At the 1820 general election he was again returned unopposed by the corporation. A lax attender, whose votes were subject to confusion with those of Abraham Robarts, Member for Maidstone, when present he continued to give silent support to the Liverpool ministry. ‘As this Member entertains some "philosophic doubt" on the utility of the House of Commons’, jibed the Black Book, ‘it is not surprising he is so remiss in his devotions at St. Stephen’s’.2 On 28 June 1820 he was excused attendance from the Berwick election committee after its chairman had verified a certificate from a surgeon who claimed to have found him ‘in a state of bodily illness that rendered it impossible for him to attend’. He was absent from the division on Catholic relief, 28 Feb. 1821, but present to divide against it, 1 Mar., and in its favour, 21 Apr. 1825. He was listed in the minorities for repeal of the malt duty, 3 Apr. 1821, and reductions in naval expenditure, 7 May 1821, 22 Feb. 1822. He divided against parliamentary reform, 9 May 1821. He voted for the Irish insurrection bill, 14 June 1824, and suppression of the Catholic Association, 25 Feb. 1825. He was granted a month’s leave on urgent private business, 28 Mar. 1825. At the 1826 general election Roberts was again returned unopposed.3 He voted against Catholic claims, 6 Mar. 1827, 12 May 1828. On 13 Mar. 1827 he was granted six weeks’ leave on urgent private business after serving on an election committee. He was one of the Members who presented multiple petitions for repeal of the Test Acts, 22 Feb., but he did not vote on this issue, 26 Feb. 1828. In February 1829 the Wellington ministry’s patronage secretary predicted that he would vote ‘with government’ for Catholic emancipation, and he duly paired in its support, 6 Mar. 1829. He divided against parliamentary reform, 18 Feb. 1830. On 11 Mar. he was granted a month’s leave on account of domestic affliction. He voted for Jewish emancipation, 17 May, and paired against abolition of the death penalty for forgery, 7 June 1830.

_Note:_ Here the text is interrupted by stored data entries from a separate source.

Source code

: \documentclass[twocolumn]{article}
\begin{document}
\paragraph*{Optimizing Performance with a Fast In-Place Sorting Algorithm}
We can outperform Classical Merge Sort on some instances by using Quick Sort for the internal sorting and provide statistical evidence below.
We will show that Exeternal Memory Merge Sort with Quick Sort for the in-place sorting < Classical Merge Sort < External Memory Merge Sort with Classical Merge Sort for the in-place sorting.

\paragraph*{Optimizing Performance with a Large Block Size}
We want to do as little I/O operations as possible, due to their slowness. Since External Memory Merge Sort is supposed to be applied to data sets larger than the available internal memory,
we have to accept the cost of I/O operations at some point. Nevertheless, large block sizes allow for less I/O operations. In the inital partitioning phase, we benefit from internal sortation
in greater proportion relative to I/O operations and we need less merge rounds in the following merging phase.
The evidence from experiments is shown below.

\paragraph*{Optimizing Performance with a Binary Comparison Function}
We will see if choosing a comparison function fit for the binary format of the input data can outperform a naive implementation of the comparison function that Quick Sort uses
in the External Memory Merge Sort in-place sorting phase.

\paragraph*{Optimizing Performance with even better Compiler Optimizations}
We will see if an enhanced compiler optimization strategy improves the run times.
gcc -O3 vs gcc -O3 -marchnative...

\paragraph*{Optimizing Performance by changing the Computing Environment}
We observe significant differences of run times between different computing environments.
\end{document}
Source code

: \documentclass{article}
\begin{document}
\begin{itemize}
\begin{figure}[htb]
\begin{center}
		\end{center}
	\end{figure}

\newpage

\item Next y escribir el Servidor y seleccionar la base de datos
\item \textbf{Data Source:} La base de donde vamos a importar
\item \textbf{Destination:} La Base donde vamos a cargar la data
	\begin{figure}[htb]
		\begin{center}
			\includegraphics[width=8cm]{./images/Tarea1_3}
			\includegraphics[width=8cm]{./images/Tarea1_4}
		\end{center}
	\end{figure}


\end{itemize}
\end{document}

At the general election the following month he was re-elected unopposed.4 He was listed by the Wellington ministry as one of their ‘friends’, but was absent from the crucial division on the civil list, 15 Nov. 1830. He voted against the second reading of the Grey ministry’s reform bill, 22 Mar., and paired for Gascoyne’s wrecking amendment, 19 Apr. 1831. At the ensuing general election he was again returned without opposition.5 He voted against the second reading of the reintroduced reform bill, 6 July, but was absent from the divisions on Chippenham’s inclusion in schedule B, 27 July, the passage of the bill, 21 Sept., and the second reading of the revised bill, 17 Dec. 1831. He was in the minorities against the enfranchisement of Tower Hamlets, 28 Feb., and the third reading, 22 Mar. 1832. He voted against ministers on the Russian-Dutch loan, 12 July 1832. At that year’s dissolution he retired from Bewdley, where the operation of the Reform Act had destroyed the electoral hegemony of the corporation and ‘rendered his re-election impossible’. The following year he withheld his father’s accounts as deputy recorder from the municipal corporations commission.6

Roberts died at Bewdley in November 1853. By his will, dated 24 Feb. 1848, the bulk of his property passed to his ‘natural son’ Thomas Lloyd Roberts of Langley Farm, near Ludlow, Shropshire (d. 9 June 1922) and his ‘lawfully begotten’ grandchildren. He was buried at Dowles churchyard, Worcestershire, alongside his ‘late companion’ and ‘trustworthy and faithful servant’, James Lankester.7

Ref Volumes: 1820-1832

Author: Philip Salmon

Notes

  • 1. Gent. Mag. (1854), i. 322; PP (1835), xxv. 367; PROB 11/1617/294; IR26/794/539.
  • 2. Black Bk. (1823), 188; Session of Parl. 1825, p. 482.
  • 3. Worcester Herald, 17 June 1826.
  • 4. Ibid. 24 July, 7 Aug. 1830.
  • 5. Ibid. 30 Apr. 1831.
  • 6. Gent. Mag. (1854), i. 322; PP (1835), xxv. 367.
  • 7. PROB 11/2186/150; IR26/2006/163.